User manual
Take the above example again, the Meterman 37XR would drop a whopping 2V (10mV*200) on its
mA range for 200mA. Not much good when your supply voltage is only 3.3V, or 5V, or even 12V.
And the 37XR is a relatively expensive 10000 count meter that is supposed to be capable of
measuring 999.9mA on its 1A range – which it will try to do. But that would be a gigantic 10V drop
which the meter itself cannot even handle, so it’s limited to a nominal 400mA with a 4V drop on that
range. Crazy huh?
I’m sure by now you are getting the idea that burden voltage can be a real hidden problem lurking in
your meter. What is your meter rated at?
Accuracy
And the second problem mentioned? That would be one of accuracy. Most multimeters will have a
much wider accuracy specification for current than they will for the DC voltage ranges, or the “Basic
DC accuracy” as it’s called.
The Meterman 37XR for example is quite an accurate meter at 0.1%(+5 counts) on DC volts, and is
sold and marketed as such. But its current accuracy?, a not so impressive 0.5%(+10 counts) on DC
current, jumping to 1.5% for the 10A range.

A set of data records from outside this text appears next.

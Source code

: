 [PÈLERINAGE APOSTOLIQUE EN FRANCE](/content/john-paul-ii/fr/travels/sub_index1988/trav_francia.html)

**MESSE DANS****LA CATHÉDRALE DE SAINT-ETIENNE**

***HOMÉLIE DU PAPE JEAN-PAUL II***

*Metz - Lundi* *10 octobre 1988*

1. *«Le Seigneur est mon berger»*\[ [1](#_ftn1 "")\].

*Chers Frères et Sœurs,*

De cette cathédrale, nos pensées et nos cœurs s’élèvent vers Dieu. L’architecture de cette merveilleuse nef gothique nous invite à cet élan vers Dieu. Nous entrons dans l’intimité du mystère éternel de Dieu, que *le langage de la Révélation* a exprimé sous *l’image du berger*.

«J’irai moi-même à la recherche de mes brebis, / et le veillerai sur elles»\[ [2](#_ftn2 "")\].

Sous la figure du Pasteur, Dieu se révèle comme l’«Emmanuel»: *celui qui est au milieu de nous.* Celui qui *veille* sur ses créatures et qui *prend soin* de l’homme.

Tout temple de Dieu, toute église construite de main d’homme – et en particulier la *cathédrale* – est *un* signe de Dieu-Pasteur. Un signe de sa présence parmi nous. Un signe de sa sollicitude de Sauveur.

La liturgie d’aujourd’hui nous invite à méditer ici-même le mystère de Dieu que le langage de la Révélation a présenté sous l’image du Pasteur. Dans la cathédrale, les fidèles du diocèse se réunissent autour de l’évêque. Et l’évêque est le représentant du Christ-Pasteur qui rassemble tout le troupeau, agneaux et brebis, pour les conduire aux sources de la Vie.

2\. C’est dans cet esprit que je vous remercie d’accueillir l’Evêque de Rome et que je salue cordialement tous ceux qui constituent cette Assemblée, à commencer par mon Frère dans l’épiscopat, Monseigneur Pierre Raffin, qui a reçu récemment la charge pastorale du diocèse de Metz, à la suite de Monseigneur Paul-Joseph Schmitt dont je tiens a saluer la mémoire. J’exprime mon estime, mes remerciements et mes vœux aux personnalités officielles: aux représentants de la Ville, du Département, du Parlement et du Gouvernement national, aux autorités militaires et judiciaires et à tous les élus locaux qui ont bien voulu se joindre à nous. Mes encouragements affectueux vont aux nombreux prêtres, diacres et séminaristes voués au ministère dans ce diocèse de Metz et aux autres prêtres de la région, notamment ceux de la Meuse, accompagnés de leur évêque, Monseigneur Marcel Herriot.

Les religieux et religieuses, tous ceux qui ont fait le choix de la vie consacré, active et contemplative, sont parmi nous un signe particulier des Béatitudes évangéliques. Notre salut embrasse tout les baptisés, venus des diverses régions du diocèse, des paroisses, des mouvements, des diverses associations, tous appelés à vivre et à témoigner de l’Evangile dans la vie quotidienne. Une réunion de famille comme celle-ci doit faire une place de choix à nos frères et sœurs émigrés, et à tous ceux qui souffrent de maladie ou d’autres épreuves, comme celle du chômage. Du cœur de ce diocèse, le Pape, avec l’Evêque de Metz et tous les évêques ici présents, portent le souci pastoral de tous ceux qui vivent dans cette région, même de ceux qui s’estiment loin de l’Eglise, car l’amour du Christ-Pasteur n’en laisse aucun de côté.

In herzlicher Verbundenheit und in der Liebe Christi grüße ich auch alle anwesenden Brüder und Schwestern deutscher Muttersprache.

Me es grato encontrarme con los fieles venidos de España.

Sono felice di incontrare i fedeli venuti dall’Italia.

An even better example is the Fluke 27, with 0.1%(+1 counts) DC volts accuracy and 0.75%(+2
counts) mA/uA DC current accuracy.
Most other meters are very similar, with a factor of 5 or more between the DC volts and DC current
accuracy being quite typical.
This issue is more prevalent with DC than AC, but can also apply to the AC voltage vs AC current
ranges as well. Some meters can actually have very poor AC current accuracy and/or reduced AC
frequency response compared to their AC millivolt range. Take the Fluke 27 again as an example.
The ACV accuracy is 0.5%+3 to 2KHz, but the AC current ranges are only 1.5%+2 to 1KHz.
The Solution
You guessed it, the project to be presented here presents a neat solution to these issues. The
µCurrent (pronounced “micro current”) is a simple yet accurate professional grade precision amplified
current adapter for multimeters. It provides in many cases up to a 100 fold reduction in burden
voltage for a given current range!
An additional feature is a nA current range not found on most multimeters at any price. This gives any
cheap 3.5 digit multimeter the ability to resolve 0.1nA (100pA), and 0.01nA (10pA) on a 4.5 digit
multimeter. All with an excellent accuracy of <0.2%.
The µCurrent is in many cases also able to improve upon your meters current range accuracy by
using your meters more accurate mVDC or mVAC voltage ranges instead to display the DC or AC
current. With AC the frequency response extends flat up to 10KHz, but THD increases substantially
above 2KHz. Still a very respectable AC response range, surpassing that of many meters on current
and voltage ranges.
Typical accuracy of the µCurrent itself is better than 0.2% on the µA and nA ranges, and 0.5% or
better on the mA range. Unfortunately it is not easy to obtain a 0.1% precision shunt resistor for the
mA range, as the 10 milliohm value is too low.